The Betrayed Tour was a concert tour by alternative rock band Lostprophets, taking place in 2010, in support of their fourth studio album The Betrayed.

The tour began on 18 January 2010, with three special dates in London, Cardiff and Birmingham, as well as a festival appearance at the Outside-In Festival in Newcastle upon Tyne. The official UK tour began on 4 February 2010 and lasted until 28 February 2010, with support act Kids in Glass Houses on all dates, with a changing slot support from Hexes (4–13 February), We Are the Ocean (14–15 February) and Sharks (17 February – 1 March). The Port Talbot 1 March 2010 date was cancelled due to a fire in Afan Lido which caused damage to the venue. The date was rescheduled to 1 May 2010, at the Cardiff International Arena in Cardiff, Wales, with the same support acts.

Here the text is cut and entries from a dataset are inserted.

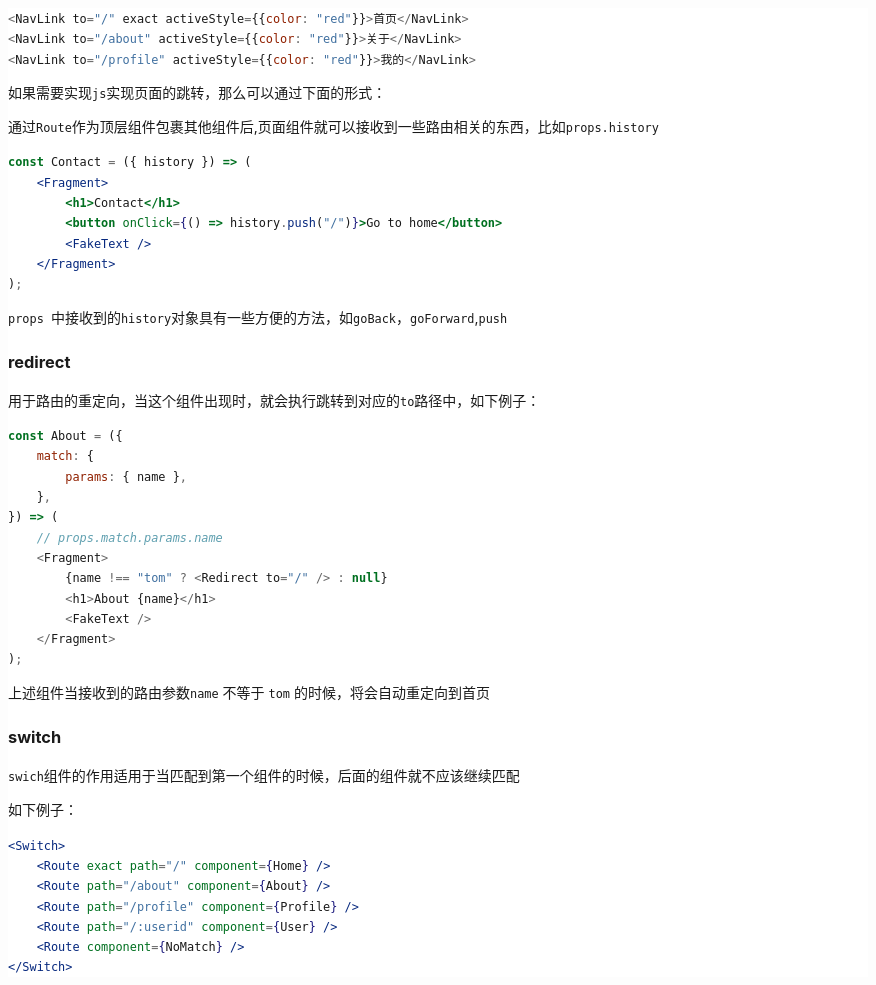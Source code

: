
 ```js
<NavLink to="/" exact activeStyle={{color: "red"}}>首页</NavLink>
<NavLink to="/about" activeStyle={{color: "red"}}>关于</NavLink>
<NavLink to="/profile" activeStyle={{color: "red"}}>我的</NavLink>
```

如果需要实现`js`实现页面的跳转，那么可以通过下面的形式：

通过`Route`作为顶层组件包裹其他组件后,页面组件就可以接收到一些路由相关的东西，比如`props.history`

```jsx
const Contact = ({ history }) => (
	<Fragment>
		<h1>Contact</h1>
		<button onClick={() => history.push("/")}>Go to home</button>
		<FakeText />
	</Fragment>
);
```

`props `中接收到的`history`对象具有一些方便的方法，如`goBack`，`goForward`,`push`

### redirect

用于路由的重定向，当这个组件出现时，就会执行跳转到对应的`to`路径中，如下例子：

```js
const About = ({
	match: {
		params: { name },
	},
}) => (
	// props.match.params.name
	<Fragment>
		{name !== "tom" ? <Redirect to="/" /> : null}
		<h1>About {name}</h1>
		<FakeText />
	</Fragment>
);
```

上述组件当接收到的路由参数`name` 不等于 `tom` 的时候，将会自动重定向到首页

### switch

`swich`组件的作用适用于当匹配到第一个组件的时候，后面的组件就不应该继续匹配

如下例子：

```jsx
<Switch>
	<Route exact path="/" component={Home} />
	<Route path="/about" component={About} />
	<Route path="/profile" component={Profile} />
	<Route path="/:userid" component={User} />
	<Route component={NoMatch} />
</Switch>
```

The band then headlined a short tour of Australia and Japan, with The Blackout supporting on all dates. The Blackout also supported the band on their second European leg which took the bands to such countries as the Netherlands, Germany, Belgium, France and more, with some additional UK & Irish dates, and two Russian dates supported by Those Days. The end of the tour saw the band performing at the Reading and Leeds Festivals, with some additional UK & Scottish dates, with supporting acts Attack! Attack! and Young Guns.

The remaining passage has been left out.